The records below are to be set down word for word, with every picture left out.

*** DATASET CONTENT ***

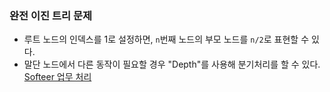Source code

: ### 완전 이진 트리 문제
- 루트 노드의 인덱스를 1로 설정하면, `n`번째 노드의 부모 노드를 `n/2`로 표현할 수 있다.
- 말단 노드에서 다른 동작이 필요할 경우 "Depth"를 사용해 분기처리를 할 수 있다.  
[Softeer 업무 처리](https://velog.io/@hyunjong96/Softeer-%EC%97%85%EB%AC%B4-%EC%B2%98%EB%A6%AC)

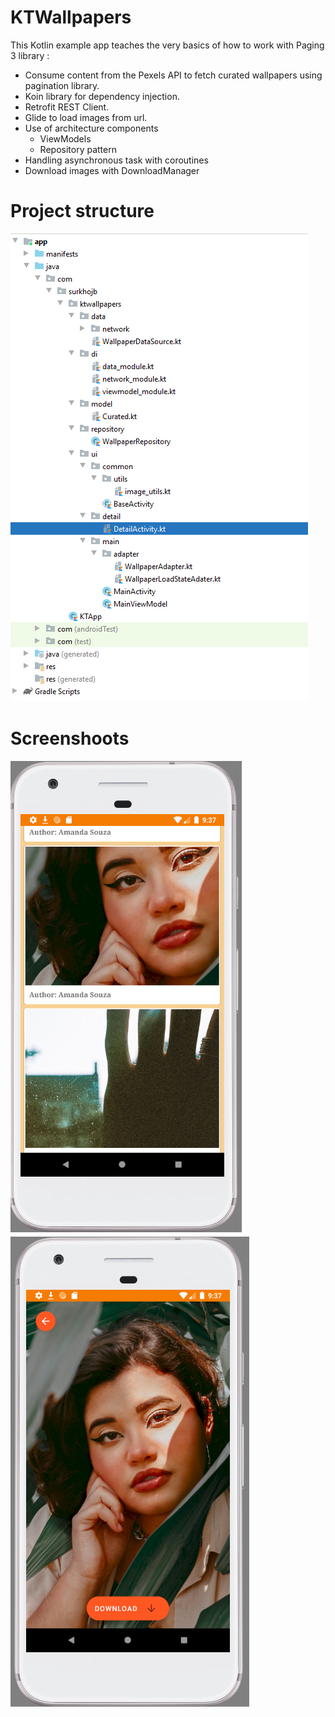 # KTWallpapers
This Kotlin example app teaches the very basics of how to work with Paging 3 library :

- Consume content from the Pexels API to fetch curated wallpapers using pagination library.
- Koin library for dependency injection.
- Retrofit REST Client.
- Glide to load images from url.
- Use of architecture components
  - ViewModels
  - Repository pattern
- Handling asynchronous task with coroutines
- Download images with DownloadManager

# Project structure
![Alt text](/art/project_structure.PNG?raw=true "Main Screen")


# Screenshoots
![Alt text](/art/main_screen.PNG?raw=true "Main Screen") ![Alt text](/art/detail_screen.PNG?raw=true "Detail Screen")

***

### [SOLUTION FOR THIS EXERCISE]
Source code

: ### 완전 이진 트리 문제
- 루트 노드의 인덱스를 1로 설정하면, `n`번째 노드의 부모 노드를 `n/2`로 표현할 수 있다.
- 말단 노드에서 다른 동작이 필요할 경우 "Depth"를 사용해 분기처리를 할 수 있다.  
[Softeer 업무 처리](https://velog.io/@hyunjong96/Softeer-%EC%97%85%EB%AC%B4-%EC%B2%98%EB%A6%AC)

 # KTWallpapers
This Kotlin example app teaches the very basics of how to work with Paging 3 library :

- Consume content from the Pexels API to fetch curated wallpapers using pagination library.
- Koin library for dependency injection.
- Retrofit REST Client.
- Glide to load images from url.
- Use of architecture components
  - ViewModels
  - Repository pattern
- Handling asynchronous task with coroutines
- Download images with DownloadManager

# Project structure
![Alt text](/art/project_structure.PNG?raw=true "Main Screen")


# Screenshoots
![Alt text](/art/main_screen.PNG?raw=true "Main Screen") ![Alt text](/art/detail_screen.PNG?raw=true "Detail Screen")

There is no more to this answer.